La pénurie de carburant et les violences en marge des manifestations de lycées ne minent le soutien au mouvement de protestation contre la réforme des retraites en France. Plus de deux Français sur trois approuvent la mobilisation, selon un sondage BVA diffusé vendredi par la télévision Canal Plus.

Quelque 69% des personnes interrogées sont pour "les grèves et les manifestations" contre le projet de loi, 29% étant d'un avis contraire (2% sans opinion), selon le sondage.

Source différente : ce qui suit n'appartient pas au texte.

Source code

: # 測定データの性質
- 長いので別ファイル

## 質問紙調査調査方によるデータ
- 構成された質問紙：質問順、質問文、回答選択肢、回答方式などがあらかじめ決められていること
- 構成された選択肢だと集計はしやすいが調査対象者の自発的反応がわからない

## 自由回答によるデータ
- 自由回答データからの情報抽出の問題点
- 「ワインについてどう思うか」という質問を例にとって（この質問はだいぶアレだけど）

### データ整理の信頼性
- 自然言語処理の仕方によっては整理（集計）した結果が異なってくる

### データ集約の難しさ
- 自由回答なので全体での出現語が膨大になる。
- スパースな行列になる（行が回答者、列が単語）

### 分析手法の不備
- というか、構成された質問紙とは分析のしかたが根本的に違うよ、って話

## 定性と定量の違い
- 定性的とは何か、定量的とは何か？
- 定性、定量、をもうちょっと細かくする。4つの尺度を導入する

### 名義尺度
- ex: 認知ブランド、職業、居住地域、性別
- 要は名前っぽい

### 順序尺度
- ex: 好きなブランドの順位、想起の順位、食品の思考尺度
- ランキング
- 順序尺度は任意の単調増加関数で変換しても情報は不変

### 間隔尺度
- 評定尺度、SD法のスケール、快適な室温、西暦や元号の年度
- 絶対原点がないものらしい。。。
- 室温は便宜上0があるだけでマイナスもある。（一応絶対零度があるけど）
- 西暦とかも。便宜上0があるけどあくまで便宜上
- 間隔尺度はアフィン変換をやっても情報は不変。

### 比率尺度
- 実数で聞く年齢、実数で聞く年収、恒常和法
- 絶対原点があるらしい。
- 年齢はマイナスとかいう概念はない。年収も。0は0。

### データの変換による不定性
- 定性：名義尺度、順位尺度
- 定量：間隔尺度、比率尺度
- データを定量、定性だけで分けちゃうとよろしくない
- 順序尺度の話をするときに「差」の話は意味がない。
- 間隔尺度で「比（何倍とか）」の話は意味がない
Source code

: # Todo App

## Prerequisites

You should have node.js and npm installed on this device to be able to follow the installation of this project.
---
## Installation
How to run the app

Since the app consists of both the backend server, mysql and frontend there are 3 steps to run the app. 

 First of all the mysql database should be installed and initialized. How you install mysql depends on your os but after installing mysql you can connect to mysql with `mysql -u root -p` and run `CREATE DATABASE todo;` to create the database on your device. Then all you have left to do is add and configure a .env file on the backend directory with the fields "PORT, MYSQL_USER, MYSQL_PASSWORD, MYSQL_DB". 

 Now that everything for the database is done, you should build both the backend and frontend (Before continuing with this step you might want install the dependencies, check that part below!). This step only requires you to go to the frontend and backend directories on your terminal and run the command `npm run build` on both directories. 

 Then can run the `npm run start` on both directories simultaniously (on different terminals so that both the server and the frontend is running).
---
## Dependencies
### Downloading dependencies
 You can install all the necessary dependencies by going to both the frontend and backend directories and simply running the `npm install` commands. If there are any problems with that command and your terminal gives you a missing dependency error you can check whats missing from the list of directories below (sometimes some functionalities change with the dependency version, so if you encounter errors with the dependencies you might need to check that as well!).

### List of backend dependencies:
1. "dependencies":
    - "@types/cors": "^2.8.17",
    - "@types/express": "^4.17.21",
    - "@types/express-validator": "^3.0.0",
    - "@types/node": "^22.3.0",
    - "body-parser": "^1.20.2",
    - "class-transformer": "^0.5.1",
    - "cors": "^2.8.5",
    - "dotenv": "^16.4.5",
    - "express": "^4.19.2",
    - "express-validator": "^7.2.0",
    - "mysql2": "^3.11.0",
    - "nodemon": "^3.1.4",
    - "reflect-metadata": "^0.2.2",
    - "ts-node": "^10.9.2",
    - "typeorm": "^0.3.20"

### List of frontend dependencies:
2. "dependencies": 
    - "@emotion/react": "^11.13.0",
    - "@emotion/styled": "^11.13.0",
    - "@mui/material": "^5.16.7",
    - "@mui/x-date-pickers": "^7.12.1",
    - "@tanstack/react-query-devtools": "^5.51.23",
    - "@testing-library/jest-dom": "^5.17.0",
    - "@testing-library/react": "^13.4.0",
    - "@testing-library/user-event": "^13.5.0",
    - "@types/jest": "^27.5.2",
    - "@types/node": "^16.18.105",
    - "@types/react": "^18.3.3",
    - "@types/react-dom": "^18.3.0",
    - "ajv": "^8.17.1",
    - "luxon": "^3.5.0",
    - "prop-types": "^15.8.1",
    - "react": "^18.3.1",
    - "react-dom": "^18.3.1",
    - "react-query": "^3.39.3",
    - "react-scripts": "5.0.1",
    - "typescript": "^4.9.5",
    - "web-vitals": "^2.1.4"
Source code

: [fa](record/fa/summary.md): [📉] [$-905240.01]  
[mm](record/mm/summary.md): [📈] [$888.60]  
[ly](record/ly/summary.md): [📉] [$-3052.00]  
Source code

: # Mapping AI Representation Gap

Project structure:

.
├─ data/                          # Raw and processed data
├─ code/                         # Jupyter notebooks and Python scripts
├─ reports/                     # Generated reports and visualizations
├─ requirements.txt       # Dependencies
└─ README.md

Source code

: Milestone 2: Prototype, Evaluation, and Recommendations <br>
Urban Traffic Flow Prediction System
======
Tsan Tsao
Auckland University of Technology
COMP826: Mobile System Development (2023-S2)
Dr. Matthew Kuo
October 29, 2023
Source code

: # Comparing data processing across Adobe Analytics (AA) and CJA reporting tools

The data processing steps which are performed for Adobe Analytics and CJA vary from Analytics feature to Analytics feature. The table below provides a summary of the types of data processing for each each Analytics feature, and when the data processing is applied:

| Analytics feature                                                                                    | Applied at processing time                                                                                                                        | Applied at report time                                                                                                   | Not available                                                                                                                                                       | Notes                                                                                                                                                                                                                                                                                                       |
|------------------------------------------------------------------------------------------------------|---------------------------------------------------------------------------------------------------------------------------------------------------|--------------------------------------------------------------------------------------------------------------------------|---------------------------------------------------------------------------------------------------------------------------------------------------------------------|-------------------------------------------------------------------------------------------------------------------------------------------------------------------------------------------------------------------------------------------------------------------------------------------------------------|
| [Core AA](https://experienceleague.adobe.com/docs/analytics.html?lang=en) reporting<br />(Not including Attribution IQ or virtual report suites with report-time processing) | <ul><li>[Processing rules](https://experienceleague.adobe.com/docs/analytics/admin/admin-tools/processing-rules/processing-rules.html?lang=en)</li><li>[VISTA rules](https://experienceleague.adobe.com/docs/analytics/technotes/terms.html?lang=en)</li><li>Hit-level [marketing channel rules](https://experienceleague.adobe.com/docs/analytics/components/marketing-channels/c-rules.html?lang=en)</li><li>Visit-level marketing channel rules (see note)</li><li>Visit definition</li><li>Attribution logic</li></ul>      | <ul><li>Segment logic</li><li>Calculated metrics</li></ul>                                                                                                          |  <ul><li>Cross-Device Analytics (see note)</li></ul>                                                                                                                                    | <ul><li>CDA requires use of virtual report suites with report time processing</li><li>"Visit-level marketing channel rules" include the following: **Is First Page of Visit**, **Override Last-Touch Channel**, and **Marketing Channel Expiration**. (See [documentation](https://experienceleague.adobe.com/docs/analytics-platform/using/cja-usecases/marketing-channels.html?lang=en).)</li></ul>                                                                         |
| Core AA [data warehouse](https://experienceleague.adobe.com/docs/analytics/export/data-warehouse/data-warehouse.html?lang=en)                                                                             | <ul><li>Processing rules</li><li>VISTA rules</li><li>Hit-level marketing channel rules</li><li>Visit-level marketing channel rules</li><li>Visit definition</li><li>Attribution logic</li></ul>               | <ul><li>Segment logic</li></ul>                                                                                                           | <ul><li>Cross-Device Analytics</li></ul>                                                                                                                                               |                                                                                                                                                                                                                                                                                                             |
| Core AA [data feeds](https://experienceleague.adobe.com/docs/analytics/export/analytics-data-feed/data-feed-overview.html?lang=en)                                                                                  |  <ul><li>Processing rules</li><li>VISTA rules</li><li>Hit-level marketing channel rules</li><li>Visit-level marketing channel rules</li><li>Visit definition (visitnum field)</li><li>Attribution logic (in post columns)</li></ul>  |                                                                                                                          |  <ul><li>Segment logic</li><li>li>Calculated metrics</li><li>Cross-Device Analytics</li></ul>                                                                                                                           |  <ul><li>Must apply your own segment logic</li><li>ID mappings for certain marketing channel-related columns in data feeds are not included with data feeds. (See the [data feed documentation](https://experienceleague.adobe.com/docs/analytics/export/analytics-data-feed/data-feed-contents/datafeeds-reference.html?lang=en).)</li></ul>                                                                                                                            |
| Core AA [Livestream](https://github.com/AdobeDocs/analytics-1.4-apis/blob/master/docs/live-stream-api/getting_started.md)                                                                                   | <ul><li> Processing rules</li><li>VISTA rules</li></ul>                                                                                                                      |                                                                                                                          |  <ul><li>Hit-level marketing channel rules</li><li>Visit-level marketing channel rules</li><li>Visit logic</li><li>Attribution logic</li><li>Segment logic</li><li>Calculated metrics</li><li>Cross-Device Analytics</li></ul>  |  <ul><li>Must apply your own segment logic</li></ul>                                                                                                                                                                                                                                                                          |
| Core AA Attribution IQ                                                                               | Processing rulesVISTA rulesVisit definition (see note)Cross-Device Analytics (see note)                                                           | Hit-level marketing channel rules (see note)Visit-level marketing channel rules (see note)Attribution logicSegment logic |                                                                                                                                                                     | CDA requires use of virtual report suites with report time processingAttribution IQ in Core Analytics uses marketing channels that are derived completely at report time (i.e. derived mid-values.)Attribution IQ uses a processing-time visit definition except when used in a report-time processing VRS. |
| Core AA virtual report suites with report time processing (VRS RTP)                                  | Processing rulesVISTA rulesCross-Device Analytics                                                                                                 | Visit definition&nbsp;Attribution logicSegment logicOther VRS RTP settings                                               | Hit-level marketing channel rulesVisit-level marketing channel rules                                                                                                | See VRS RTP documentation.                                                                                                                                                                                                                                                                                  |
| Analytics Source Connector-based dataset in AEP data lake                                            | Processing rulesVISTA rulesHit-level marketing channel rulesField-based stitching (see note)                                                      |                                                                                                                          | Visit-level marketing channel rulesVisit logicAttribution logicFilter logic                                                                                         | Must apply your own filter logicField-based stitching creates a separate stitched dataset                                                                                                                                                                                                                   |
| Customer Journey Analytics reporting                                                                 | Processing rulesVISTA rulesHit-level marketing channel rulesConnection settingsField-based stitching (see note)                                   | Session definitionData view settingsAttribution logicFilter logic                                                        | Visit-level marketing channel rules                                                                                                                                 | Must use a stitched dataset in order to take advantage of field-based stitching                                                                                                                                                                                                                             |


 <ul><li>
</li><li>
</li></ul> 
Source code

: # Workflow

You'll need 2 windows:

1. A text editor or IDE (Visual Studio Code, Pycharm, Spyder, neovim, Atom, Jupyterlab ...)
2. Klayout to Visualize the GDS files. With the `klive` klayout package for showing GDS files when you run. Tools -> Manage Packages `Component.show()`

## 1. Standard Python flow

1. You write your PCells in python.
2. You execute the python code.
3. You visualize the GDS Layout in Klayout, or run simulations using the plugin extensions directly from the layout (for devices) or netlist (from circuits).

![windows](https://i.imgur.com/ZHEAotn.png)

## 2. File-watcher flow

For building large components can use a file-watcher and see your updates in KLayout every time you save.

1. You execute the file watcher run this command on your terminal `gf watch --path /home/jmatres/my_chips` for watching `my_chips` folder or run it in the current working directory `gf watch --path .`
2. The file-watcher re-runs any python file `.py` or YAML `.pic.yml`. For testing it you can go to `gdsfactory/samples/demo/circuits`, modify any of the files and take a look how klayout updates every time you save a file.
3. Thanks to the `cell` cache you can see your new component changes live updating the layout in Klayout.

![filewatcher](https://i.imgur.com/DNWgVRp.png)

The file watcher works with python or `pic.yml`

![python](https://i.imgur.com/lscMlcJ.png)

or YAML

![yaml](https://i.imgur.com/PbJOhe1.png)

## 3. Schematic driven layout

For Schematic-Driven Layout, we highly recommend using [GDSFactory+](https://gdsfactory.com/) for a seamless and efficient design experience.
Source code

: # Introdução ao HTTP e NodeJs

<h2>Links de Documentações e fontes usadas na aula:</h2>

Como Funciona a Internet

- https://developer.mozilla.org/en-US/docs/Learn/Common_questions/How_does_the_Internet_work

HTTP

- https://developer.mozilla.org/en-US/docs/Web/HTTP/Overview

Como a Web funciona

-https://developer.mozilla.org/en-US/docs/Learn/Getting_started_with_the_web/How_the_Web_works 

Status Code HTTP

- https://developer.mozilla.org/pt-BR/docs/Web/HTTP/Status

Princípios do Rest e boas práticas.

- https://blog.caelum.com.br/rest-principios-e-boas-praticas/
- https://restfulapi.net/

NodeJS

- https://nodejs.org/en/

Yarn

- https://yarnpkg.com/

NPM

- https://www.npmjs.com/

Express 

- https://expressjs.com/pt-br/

Le soutien au mouvement est quasiment unanime chez les sympathisants de gauche (92%) mais il réunit aussi un tiers (32%) de ceux de droite. La majorité (52%) approuve les grèves dans les transports en commun, en dépit de l'approche des départs de vacances de la Toussaint, mais désapprouve (52%) le blocage par les grévistes des 12 raffineries du pays qui provoque des pénuries de carburant et le ralentissement de certains secteurs de l'économie.

Opération choc de raffineurs en grève

Les grévistes de la raffinerie Total de Donges, dans le nord-ouest de la France, ont réquisitionné vendredi une station-service pour servir usagers prioritaires et quelques particuliers chanceux qui ont pu repartir sans payer leur carburant, a constaté l'AFP.

Cette opération symbolique a eu lieu à une station du groupe pétrolier Total à Trignac, juste après la reconduite de la grève (jusqu'au 29 octobre) à la raffinerie voisine de Donges, arrêtée depuis le 12 octobre dans le cadre de la contestation de la réforme des retraites.

Les grévistes entendaient ainsi protester contre la réquisition et le déblocage vendredi matin par les forces de l'ordre de la raffinerie de Grandpuits, qui dessert la région parisienne. Une intervention considérée par les syndicats comme une atteinte illégale au droit de grève.

Mais, rapidement confrontés au système de sécurité de la station-service qui bloque les pompes quand les clients partent sans payer, les manifestants ont finalement incité les automobilistes à s'acquitter de leur facture.

Vendredi, moins d'un quart des stations-service du pays étaient à sec et le retour à la normale n'est pas prévu avant plusieurs jours, selon le gouvernement.